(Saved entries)

== Segment start ==

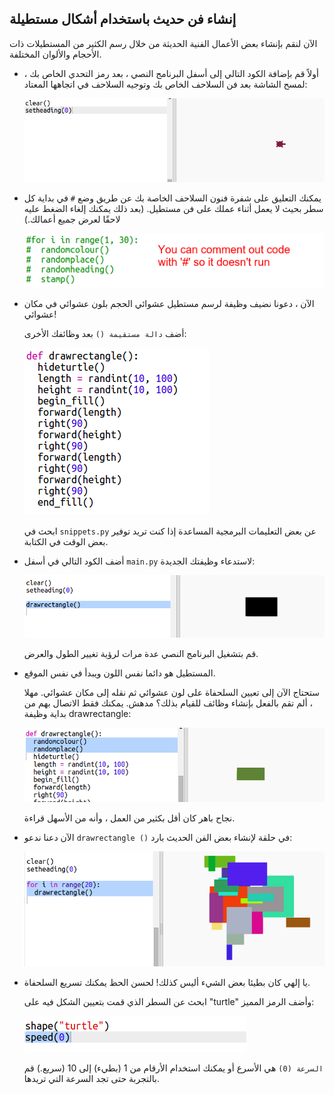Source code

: ## إنشاء فن حديث باستخدام أشكال مستطيلة

الآن لنقم بإنشاء بعض الأعمال الفنية الحديثة من خلال رسم الكثير من المستطيلات ذات الأحجام والألوان المختلفة.

+ أولاً قم بإضافة الكود التالي إلى أسفل البرنامج النصي ، بعد رمز التحدي الخاص بك ، لمسح الشاشة بعد فن السلاحف الخاص بك وتوجيه السلاحف في اتجاهها المعتاد:
    
    ![لقطة الشاشة](images/modern-reset.png)

+ يمكنك التعليق على شفرة فنون السلاحف الخاصة بك عن طريق وضع `#` في بداية كل سطر بحيث لا يعمل أثناء عملك على فن مستطيل. (بعد ذلك يمكنك إلغاء الضغط عليه لاحقًا لعرض جميع أعمالك.)
    
    ![لقطة الشاشة](images/modern-comment.png)

+ الآن ، دعونا نضيف وظيفة لرسم مستطيل عشوائي الحجم بلون عشوائي في مكان عشوائي!
    
    أضف `دالة مستقيمة ()` بعد وظائفك الأخرى:
    
    ![لقطة الشاشة](images/modern-rect-function.png)
    
    ابحث في `snippets.py` عن بعض التعليمات البرمجية المساعدة إذا كنت تريد توفير بعض الوقت في الكتابة.

+ أضف الكود التالي في أسفل `main.py` لاستدعاء وظيفتك الجديدة:
    
    ![لقطة الشاشة](images/modern-call-rect.png)
    
    قم بتشغيل البرنامج النصي عدة مرات لرؤية تغيير الطول والعرض.

+ المستطيل هو دائما نفس اللون ويبدأ في نفس الموقع.
    
    ستحتاج الآن إلى تعيين السلحفاة على لون عشوائي ثم نقله إلى مكان عشوائي. مهلا ، ألم تقم بالفعل بإنشاء وظائف للقيام بذلك؟ مدهش. يمكنك فقط الاتصال بهم من بداية وظيفة drawrectangle:
    
    ![لقطة الشاشة](images/modern-random-rect.png)
    
    نجاح باهر كان أقل بكثير من العمل ، وأنه من الأسهل قراءة.

+ الآن دعنا ندعو `drawrectangle ()` في حلقة لإنشاء بعض الفن الحديث بارد:
    
    ![لقطة الشاشة](images/modern-rect-art.png)

+ يا إلهي كان بطيئا بعض الشيء أليس كذلك! لحسن الحظ يمكنك تسريع السلحفاة.
    
    ابحث عن السطر الذي قمت بتعيين الشكل فيه على "turtle" وأضف الرمز المميز:
    
    ![لقطة الشاشة](images/modern-speed.png)
    
    `السرعة (0)` هي الأسرع أو يمكنك استخدام الأرقام من 1 (بطيء) إلى 10 (سريع.) قم بالتجربة حتى تجد السرعة التي تريدها.
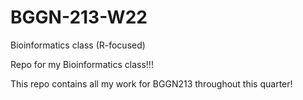 # BGGN-213-W22
Bioinformatics class (R-focused)

Repo for my Bioinformatics class!!!

This repo contains all my work for BGGN213 throughout this quarter!
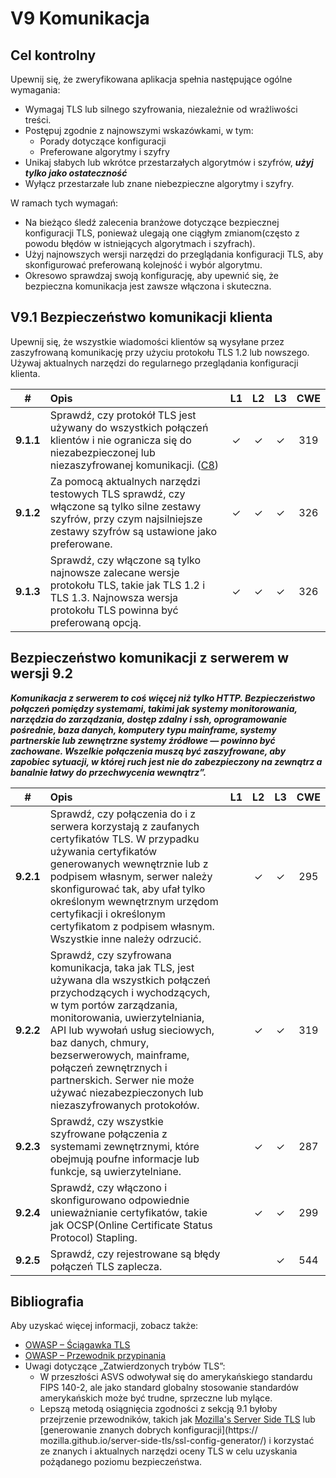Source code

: # V9 Komunikacja

## Cel kontrolny

Upewnij się, że zweryfikowana aplikacja spełnia następujące ogólne wymagania:

* Wymagaj TLS lub silnego szyfrowania, niezależnie od wrażliwości treści.
* Postępuj zgodnie z najnowszymi wskazówkami, w tym:
  * Porady dotyczące konfiguracji
  * Preferowane algorytmy i szyfry
* Unikaj słabych lub wkrótce przestarzałych algorytmów i szyfrów, ***użyj tylko jako ostateczność***
* Wyłącz przestarzałe lub znane niebezpieczne algorytmy i szyfry.

W ramach tych wymagań:

* Na bieżąco śledź zalecenia branżowe dotyczące bezpiecznej konfiguracji TLS, ponieważ ulegają one ciągłym zmianom(często z powodu błędów w istniejących algorytmach i szyfrach).
* Użyj najnowszych wersji narzędzi do przeglądania konfiguracji TLS, aby skonfigurować preferowaną kolejność i wybór algorytmu.
* Okresowo sprawdzaj swoją konfigurację, aby upewnić się, że bezpieczna komunikacja jest zawsze włączona i skuteczna.

## V9.1 Bezpieczeństwo komunikacji klienta

Upewnij się, że wszystkie wiadomości klientów są wysyłane przez zaszyfrowaną komunikację przy użyciu protokołu TLS 1.2 lub nowszego.
Używaj aktualnych narzędzi do regularnego przeglądania konfiguracji klienta.

| # | Opis | L1 | L2 | L3 | CWE |
| :---: | :--- | :---: | :---:| :---: | :---: |
| **9.1.1** | Sprawdź, czy protokół TLS jest używany do wszystkich połączeń klientów i nie ogranicza się do niezabezpieczonej lub niezaszyfrowanej komunikacji. ([C8](https://owasp.org/www-project-proactive-controls/#div-numbering)) | ✓ | ✓ | ✓ | 319 |
| **9.1.2** | Za pomocą aktualnych narzędzi testowych TLS sprawdź, czy włączone są tylko silne zestawy szyfrów, przy czym najsilniejsze zestawy szyfrów są ustawione jako preferowane. | ✓ | ✓ | ✓ | 326 |
| **9.1.3** | Sprawdź, czy włączone są tylko najnowsze zalecane wersje protokołu TLS, takie jak TLS 1.2 i TLS 1.3. Najnowsza wersja protokołu TLS powinna być preferowaną opcją. | ✓ | ✓ | ✓ | 326 |

## Bezpieczeństwo komunikacji z serwerem w wersji 9.2

***Komunikacja z serwerem to coś więcej niż tylko HTTP. Bezpieczeństwo połączeń pomiędzy systemami, takimi jak systemy monitorowania, narzędzia do zarządzania, dostęp zdalny i ssh, oprogramowanie pośrednie, baza danych, komputery typu mainframe, systemy partnerskie lub zewnętrzne systemy źródłowe — powinno być zachowane. Wszelkie połączenia muszą być zaszyfrowane, aby zapobiec sytuacji, w której ruch jest nie do zabezpieczony na zewnątrz a banalnie łatwy do przechwycenia wewnątrz”.***

| # | Opis | L1 | L2 | L3 | CWE |
| :---: | :--- | :---: | :---:| :---: | :---: |
| **9.2.1** | Sprawdź, czy połączenia do i z serwera korzystają z zaufanych certyfikatów TLS. W przypadku używania certyfikatów generowanych wewnętrznie lub z podpisem własnym, serwer należy skonfigurować tak, aby ufał tylko określonym wewnętrznym urzędom certyfikacji i określonym certyfikatom z podpisem własnym. Wszystkie inne należy odrzucić. | | ✓ | ✓ | 295 |
| **9.2.2** | Sprawdź, czy szyfrowana komunikacja, taka jak TLS, jest używana dla wszystkich połączeń przychodzących i wychodzących, w tym portów zarządzania, monitorowania, uwierzytelniania, API lub wywołań usług sieciowych, baz danych, chmury, bezserwerowych, mainframe, połączeń zewnętrznych i partnerskich. Serwer nie może używać niezabezpieczonych lub niezaszyfrowanych protokołów. | | ✓ | ✓ | 319 |
| **9.2.3** | Sprawdź, czy wszystkie szyfrowane połączenia z systemami zewnętrznymi, które obejmują poufne informacje lub funkcje, są uwierzytelniane. | | ✓ | ✓ | 287 |
| **9.2.4** | Sprawdź, czy włączono i skonfigurowano odpowiednie unieważnianie certyfikatów, takie jak OCSP(Online Certificate Status Protocol) Stapling. | | ✓ | ✓ | 299 |
| **9.2.5** | Sprawdź, czy rejestrowane są błędy połączeń TLS zaplecza. | | | ✓ | 544 |

## Bibliografia

Aby uzyskać więcej informacji, zobacz także:

* [OWASP – Ściągawka TLS](https://cheatsheetseries.owasp.org/cheatsheets/Transport_Layer_Protection_Cheat_Sheet.html)
* [OWASP – Przewodnik przypinania](https://owasp.org/www-community/controls/Certificate_and_Public_Key_Pinning)
* Uwagi dotyczące „Zatwierdzonych trybów TLS”:
    * W przeszłości ASVS odwoływał się do amerykańskiego standardu FIPS 140-2, ale jako standard globalny stosowanie standardów amerykańskich może być trudne, sprzeczne lub mylące.
    * Lepszą metodą osiągnięcia zgodności z sekcją 9.1 byłoby przejrzenie przewodników, takich jak [Mozilla's Server Side TLS](https://wiki.mozilla.org/Security/Server_Side_TLS) lub [generowanie znanych dobrych konfiguracji](https:// mozilla.github.io/server-side-tls/ssl-config-generator/) i korzystać ze znanych i aktualnych narzędzi oceny TLS w celu uzyskania pożądanego poziomu bezpieczeństwa.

== Segment end ==

WORK ORDER -> Of all the entries above, retype exactly the lines from the line with "algorytmy i szyfry." to the line with "## Bezpieczeństwo komunikacji", both included, and no others.

ANSWER SECTION ->
* Wyłącz przestarzałe lub znane niebezpieczne algorytmy i szyfry.

W ramach tych wymagań:

* Na bieżąco śledź zalecenia branżowe dotyczące bezpiecznej konfiguracji TLS, ponieważ ulegają one ciągłym zmianom(często z powodu błędów w istniejących algorytmach i szyfrach).
* Użyj najnowszych wersji narzędzi do przeglądania konfiguracji TLS, aby skonfigurować preferowaną kolejność i wybór algorytmu.
* Okresowo sprawdzaj swoją konfigurację, aby upewnić się, że bezpieczna komunikacja jest zawsze włączona i skuteczna.

## V9.1 Bezpieczeństwo komunikacji klienta

Upewnij się, że wszystkie wiadomości klientów są wysyłane przez zaszyfrowaną komunikację przy użyciu protokołu TLS 1.2 lub nowszego.
Używaj aktualnych narzędzi do regularnego przeglądania konfiguracji klienta.

| # | Opis | L1 | L2 | L3 | CWE |
| :---: | :--- | :---: | :---:| :---: | :---: |
| **9.1.1** | Sprawdź, czy protokół TLS jest używany do wszystkich połączeń klientów i nie ogranicza się do niezabezpieczonej lub niezaszyfrowanej komunikacji. ([C8](https://owasp.org/www-project-proactive-controls/#div-numbering)) | ✓ | ✓ | ✓ | 319 |
| **9.1.2** | Za pomocą aktualnych narzędzi testowych TLS sprawdź, czy włączone są tylko silne zestawy szyfrów, przy czym najsilniejsze zestawy szyfrów są ustawione jako preferowane. | ✓ | ✓ | ✓ | 326 |
| **9.1.3** | Sprawdź, czy włączone są tylko najnowsze zalecane wersje protokołu TLS, takie jak TLS 1.2 i TLS 1.3. Najnowsza wersja protokołu TLS powinna być preferowaną opcją. | ✓ | ✓ | ✓ | 326 |

## Bezpieczeństwo komunikacji z serwerem w wersji 9.2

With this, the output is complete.